Empirical Economics, 2021, vol. 60, issue 5, No 3, 2203-2225

Abstract: Abstract We employ a multi-factor analysis from both a firm-specific (microeconomic) and market-specific (macroeconomic) perspective to examine the determinants of credit default swap (CDS) spreads in the USA, the UK and Japan between 2005 and 2012. We investigate both aggregate (cross-country) and individual market data so that a comparative analysis can be performed. Our results reveal that (i) in general, Tobin’s Q, stock market returns, and the risk-free interest rate possess significant explanatory power for CDS spreads; (ii) the relationship identified is found to exist in all three markets with varying strength; (iii) despite the added information flow, the 2007–2009 financial crisis did not shorten the persistence (adjustment speed) of CDS spreads to variations in our explanatory variables; and (iv) degree of firm leverage appears to have a significant influence on CDS spreads.
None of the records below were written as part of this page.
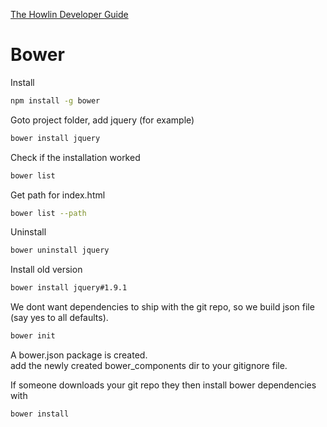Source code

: 


[The Howlin Developer Guide](../home.md)



# Bower

Install
```bash
npm install -g bower
```

Goto project folder, add jquery (for example)
```bash
bower install jquery
```

Check if the installation worked
```bash
bower list
```

Get path for index.html
```bash
bower list --path
```

Uninstall
```bash
bower uninstall jquery
```

Install old version
```bash
bower install jquery#1.9.1
```

We dont want dependencies to ship with the git repo, so we build json file (say yes to all defaults).
```bash
bower init 
```

A bower.json package is created.  
add the newly created bower_components dir to your gitignore file.

If someone downloads your git repo they then install bower dependencies with
```bash
bower install
```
These results are robust to various model specifications. Synthesizing our overall results, we maintain that to reap the benefits of using CDSs as a risk management tool, greater attention should be devoted to supporting a stable market (economic and financial) environment. This paper contributes to elucidate how firm performance and macroeconomic conditions play a significant role in explaining CDS spreads.

Keywords: Credit default swap spread; Structural models; Firm performance; Macroeconomic conditions; Financial crisis (search for similar items in EconPapers)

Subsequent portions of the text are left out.